One organization due to private munificence has been formed and is doing, within limits, an extraordinarily useful work, but we can only hope to affect policy by a much more general interest-the interest of those of leisure and influence. And that does not seem to be forthcoming.

My own work, which has been based quite frankly on Mr. Angell's book, has convinced me that it embodies just the formula most readily understanded of the people. It constitutes a constructive doctrine of International Policy-the only statement I know so definitely applicable to modern conditions.

But the old illusions are so entrenched that if any impression is

to be made on public opinion generally, effort must be persistent,

permanent, and widespread.
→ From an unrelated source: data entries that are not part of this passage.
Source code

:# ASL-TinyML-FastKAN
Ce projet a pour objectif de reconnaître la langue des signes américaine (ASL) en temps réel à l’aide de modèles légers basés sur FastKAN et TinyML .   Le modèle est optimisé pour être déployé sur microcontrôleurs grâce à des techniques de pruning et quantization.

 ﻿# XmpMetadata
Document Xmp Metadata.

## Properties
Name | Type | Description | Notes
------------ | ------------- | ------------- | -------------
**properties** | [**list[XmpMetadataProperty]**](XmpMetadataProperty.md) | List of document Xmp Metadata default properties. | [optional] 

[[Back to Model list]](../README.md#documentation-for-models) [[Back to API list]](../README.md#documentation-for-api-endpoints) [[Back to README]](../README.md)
Mere isolated conferences, disconnected

from work of a permanent character, are altogether inadequate for

the forces that have to be met.

What is needed is a permanent and widespread organization embracing

Trades Unions, Churches and affiliated bodies, Schools and

Universities, basing its work on some definite doctrine of

International Policy which can supplant the present conceptions of

struggle and chaos.

I speak, at least, from the standpoint of experience; in the last resort the hostility, fear and suspicion which from time to time gains currency among the great mass of the people, is due to those elementary misconceptions as to the relation of prosperity, the opportunities of life, to military power. So long as these misconceptions are dominant, nothing is easier than to precipitate panic and bad feeling, and unless we can modify them, we shall in all human probability drift into conflict; and this incident of Lord Roberts' speech and the comment which it has provoked, show that for some not very well defined reason, Liberals, quite as much as Conservatives, by implication, accept the axioms upon which it is based, and give but little evidence that they are seriously bestirring themselves to improve that political education upon which according to their creed, progress can alone be made.